- [Given data]
++++++++

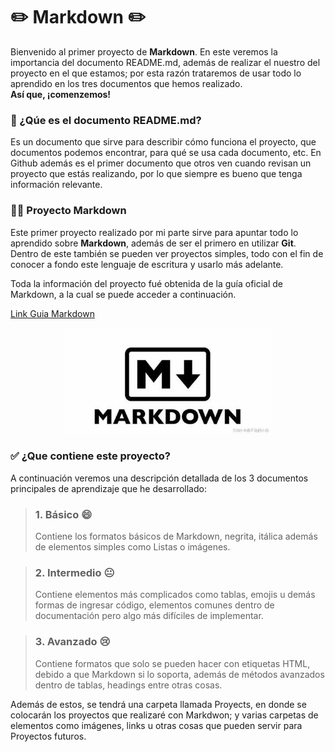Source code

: # ✏️ Markdown ✏️

Bienvenido al primer proyecto de **Markdown**. En este veremos la importancia del documento README.md, además de realizar el nuestro del proyecto en el que estamos; por esta razón trataremos de usar todo lo aprendido en los tres documentos que hemos realizado.  
**Así que, ¡comenzemos!**

### :thinking: ¿Qúe es el documento README.md?

Es un documento que sirve para describir cómo funciona el proyecto, que documentos podemos encontrar, para qué se usa cada documento, etc. En Github además es el primer documento que otros ven cuando revisan un proyecto que estás realizando, por lo que siempre es bueno que tenga información relevante.

### :teacher: Proyecto Markdown

Este primer proyecto realizado por mi parte sirve para apuntar todo lo aprendido sobre **Markdown**, además de ser el primero en utilizar **Git**. Dentro de este también se pueden ver proyectos simples, todo con el fin de conocer a fondo este lenguaje de escritura y usarlo más adelante.

Toda la información del proyecto fué obtenida de la guía oficial de Markdown, a la cual se puede acceder a continuación.

[Link Guia Markdown](https://www.markdownguide.org/)

<center><img src="Images/Proyect_Readme/Logo_Markdown.jpeg" width="330" height="170"></center>

### :white_check_mark: ¿Que contiene este proyecto?

A continuación veremos una descripción detallada de los 3 documentos principales de aprendizaje que he desarrollado:

> ### 1. Básico :smile:
> Contiene los formatos básicos de Markdown, negrita, itálica además de elementos simples como Listas o imágenes.

>### 2. Intermedio :neutral_face:
> Contiene elementos más complicados como tablas, emojis u demás formas de ingresar código, elementos comunes dentro de documentación pero algo más difíciles de implementar.

>### 3. Avanzado :cry:
> Contiene formatos que solo se pueden hacer con etiquetas HTML, debido a que Markdown si lo soporta, además de métodos avanzados dentro de tablas, headings entre otras cosas.

Además de estos, se tendrá una carpeta llamada Proyects, en donde se colocarán los proyectos que realizaré con Markdwon; y varias carpetas de elementos como imágenes, links u otras cosas que pueden servir para Proyectos futuros.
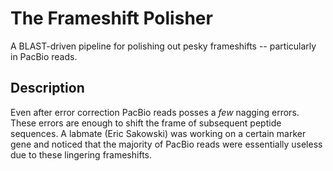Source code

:The Frameshift Polisher
=======================

A BLAST-driven pipeline for polishing out pesky frameshifts -- particularly in PacBio reads.

Description
-----------

Even after error correction PacBio reads posses a *few* nagging errors. These errors are enough to shift the frame of subsequent peptide sequences. A labmate (Eric Sakowski) was working on a certain marker gene and noticed that the majority of PacBio reads were essentially useless due to these lingering frameshifts.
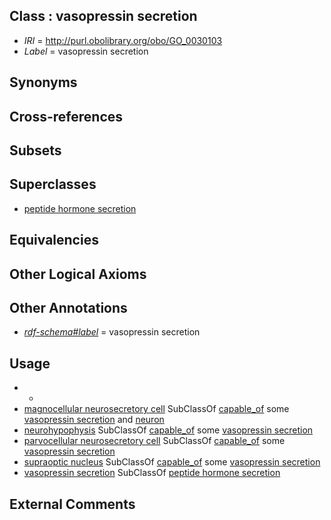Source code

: 
## Class : vasopressin secretion

 * *IRI* = http://purl.obolibrary.org/obo/GO_0030103
 * *Label* = vasopressin secretion

## Synonyms


## Cross-references


## Subsets


## Superclasses

 * [peptide hormone secretion](../../GO/72/GO_0030072.md)

## Equivalencies


## Other Logical Axioms


## Other Annotations

 * *[rdf-schema#label](../../el/rdf-schema#label.md)* = vasopressin secretion

## Usage

 * -
 * [magnocellular neurosecretory cell](../../CL/12/CL_0011112.md) SubClassOf [capable_of](../../RO/15/RO_0002215.md) some [vasopressin secretion](../../GO/03/GO_0030103.md) and [neuron](../../CL/40/CL_0000540.md)
 * [neurohypophysis](../../UBERON/98/UBERON_0002198.md) SubClassOf [capable_of](../../RO/15/RO_0002215.md) some [vasopressin secretion](../../GO/03/GO_0030103.md)
 * [parvocellular neurosecretory cell](../../CL/05/CL_1001505.md) SubClassOf [capable_of](../../RO/15/RO_0002215.md) some [vasopressin secretion](../../GO/03/GO_0030103.md)
 * [supraoptic nucleus](../../UBERON/29/UBERON_0001929.md) SubClassOf [capable_of](../../RO/15/RO_0002215.md) some [vasopressin secretion](../../GO/03/GO_0030103.md)
 * [vasopressin secretion](../../GO/03/GO_0030103.md) SubClassOf [peptide hormone secretion](../../GO/72/GO_0030072.md)

## External Comments

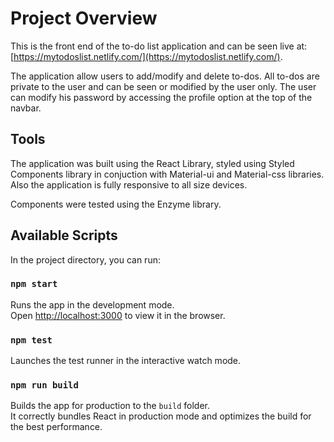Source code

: # Project Overview

This is the front end of the to-do list application and can be seen live at:
[https://mytodoslist.netlify.com/](https://mytodoslist.netlify.com/).

The application allow users to add/modify and delete to-dos. All to-dos are private to the user and can be seen or modified by the user only. The user can modify his password by accessing the profile option at the top of the navbar.

## Tools

The application was built using the React Library, styled using Styled Components library in conjuction with Material-ui and Material-css libraries. Also the application is fully responsive to all size devices.

Components were tested using the Enzyme library.

## Available Scripts

In the project directory, you can run:

### `npm start`

Runs the app in the development mode.<br>
Open [http://localhost:3000](http://localhost:3000) to view it in the browser.

### `npm test`

Launches the test runner in the interactive watch mode.<br>

### `npm run build`

Builds the app for production to the `build` folder.<br>
It correctly bundles React in production mode and optimizes the build for the best performance.
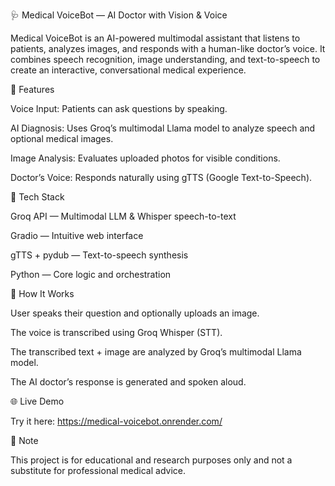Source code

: 🩺 Medical VoiceBot — AI Doctor with Vision & Voice

Medical VoiceBot is an AI-powered multimodal assistant that listens to patients, analyzes images, and responds with a human-like doctor’s voice. It combines speech recognition, image understanding, and text-to-speech to create an interactive, conversational medical experience.

🚀 Features

   Voice Input: Patients can ask questions by speaking.

   AI Diagnosis: Uses Groq’s multimodal Llama model to analyze speech and optional medical images.

   Image Analysis: Evaluates uploaded photos for visible conditions.

   Doctor’s Voice: Responds naturally using gTTS (Google Text-to-Speech).

🧩 Tech Stack

   Groq API — Multimodal LLM & Whisper speech-to-text
  
   Gradio — Intuitive web interface
    
   gTTS + pydub — Text-to-speech synthesis
    
   Python — Core logic and orchestration

🧠 How It Works

   User speaks their question and optionally uploads an image.
  
   The voice is transcribed using Groq Whisper (STT).
  
   The transcribed text + image are analyzed by Groq’s multimodal Llama model.
  
   The AI doctor’s response is generated and spoken aloud.

🌐 Live Demo

   Try it here: https://medical-voicebot.onrender.com/

📜 Note

   This project is for educational and research purposes only and not a substitute for professional medical advice.
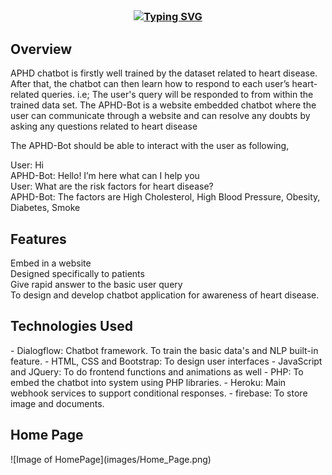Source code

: <h3 align="center"><a href="https://git.io/typing-svg" align="center"><img align="center" src="https://readme-typing-svg.herokuapp.com?font=Fira+Code&size=25&duration=4000&center=true&vCenter=true&width=435&lines=APHD+Chatbot;" alt="Typing SVG" style="max-width:100%" /></a></h3>

<h2> Overview </h2>
<p>APHD chatbot is firstly well trained by the dataset related to heart disease. After 
that, the chatbot can then learn how to respond to each user’s heart-related queries. i.e; The user's 
query will be responded to from within the trained data set. The APHD-Bot is a website embedded 
chatbot where the user can communicate through a website and can resolve any doubts by asking 
any questions related to heart disease</p>

The APHD-Bot should be able to interact with the user as following, 

User: Hi <br>
APHD-Bot: Hello! I’m here what can I help you <br>
User: What are the risk factors for heart disease? <br>
APHD-Bot: The factors are High Cholesterol, High Blood Pressure, Obesity, Diabetes, Smoke <br>

<h2> Features </h2>
Embed in a website <br>
Designed specifically to patients <br>
Give rapid answer to the basic user query <br>
To design and develop chatbot application for awareness of heart disease. <br>

<h2> Technologies Used </h2>
- Dialogflow: Chatbot framework. To train the basic data's and NLP built-in feature.
- HTML, CSS and Bootstrap:  To design user interfaces
- JavaScript and JQuery: To do frontend functions and animations as well
- PHP: To embed the chatbot into system using PHP libraries.
- Heroku: Main webhook services to support conditional responses.
- firebase: To store image and documents.

<h2>Home Page</h2>
![Image of HomePage](images/Home_Page.png)


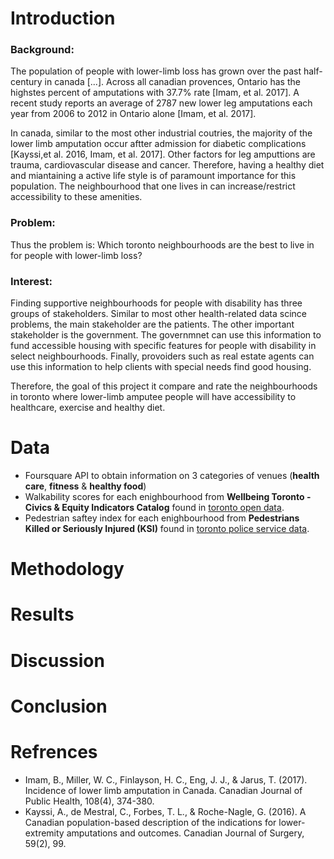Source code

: # Introduction

### Background:
The population of people with lower-limb loss has grown over the past half-century in canada [...]. Across all canadian provences, Ontario has the highstes percent of amputations with 37.7% rate [Imam, et al. 2017]. A recent study reports an average of 2787 new lower leg amputations each year from 2006 to 2012 in Ontario alone [Imam, et al. 2017]. 

In canada, similar to the most other industrial coutries, the majority of the lower limb amputation occur aftter admission for diabetic complications [Kayssi,et al. 2016, Imam, et al. 2017]. Other factors for leg amputtions are trauma, cardiovascular disease and cancer. Therefore, having a healthy diet and miantaining a active life style is of paramount importance for this population. The neighbourhood that one lives in can increase/restrict accessibility to these amenities. 

### Problem:
Thus the problem is: Which toronto neighbourhoods are the best to live in for people with lower-limb loss?

### Interest:
Finding supportive neighbourhoods for people with disability has three groups of stakeholders. Similar to most other health-related data scince problems, the main stakeholder are the patients. The other important stakeholder is the government. The governmnet can use this information to fund accessible housing with specific features for people with disability in select neighbourhoods. Finally, provoiders such as real estate agents can use this information to help clients with special needs find good housing.

Therefore, the goal of this project it compare and rate the neighbourhoods in toronto where lower-limb amputee people will have accessibility to healthcare, exercise and healthy diet. 


# Data
* Foursquare API to obtain information on 3 categories of venues (**health care**, **fitness** & **healthy food**)
* Walkability scores for each enighbourhood from **Wellbeing Toronto - Civics & Equity Indicators Catalog** found in [toronto open data](https://open.toronto.ca/ "").
* Pedestrian saftey index for each enighbourhood from **Pedestrians Killed or Seriously Injured (KSI)** found in [toronto police service data](https://data.torontopolice.on.ca/datasets/pedestrians/data "").

# Methodology
# Results
# Discussion
# Conclusion
# Refrences
* Imam, B., Miller, W. C., Finlayson, H. C., Eng, J. J., & Jarus, T. (2017). Incidence of lower limb amputation in Canada. Canadian Journal of Public Health, 108(4), 374-380.
* Kayssi, A., de Mestral, C., Forbes, T. L., & Roche-Nagle, G. (2016). A Canadian population-based description of the indications for lower-extremity amputations and outcomes. Canadian Journal of Surgery, 59(2), 99.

++++++++

- [Assignment] Please take the lines from the beginning of the data above through the line holding "### :teacher: Proyecto Markdown" and transcribe them exactly, without any pictures.

- [Solution below]
Source code

: # ✏️ Markdown ✏️

Bienvenido al primer proyecto de **Markdown**. En este veremos la importancia del documento README.md, además de realizar el nuestro del proyecto en el que estamos; por esta razón trataremos de usar todo lo aprendido en los tres documentos que hemos realizado.  
**Así que, ¡comenzemos!**

### :thinking: ¿Qúe es el documento README.md?

Es un documento que sirve para describir cómo funciona el proyecto, que documentos podemos encontrar, para qué se usa cada documento, etc. En Github además es el primer documento que otros ven cuando revisan un proyecto que estás realizando, por lo que siempre es bueno que tenga información relevante.

### :teacher: Proyecto Markdown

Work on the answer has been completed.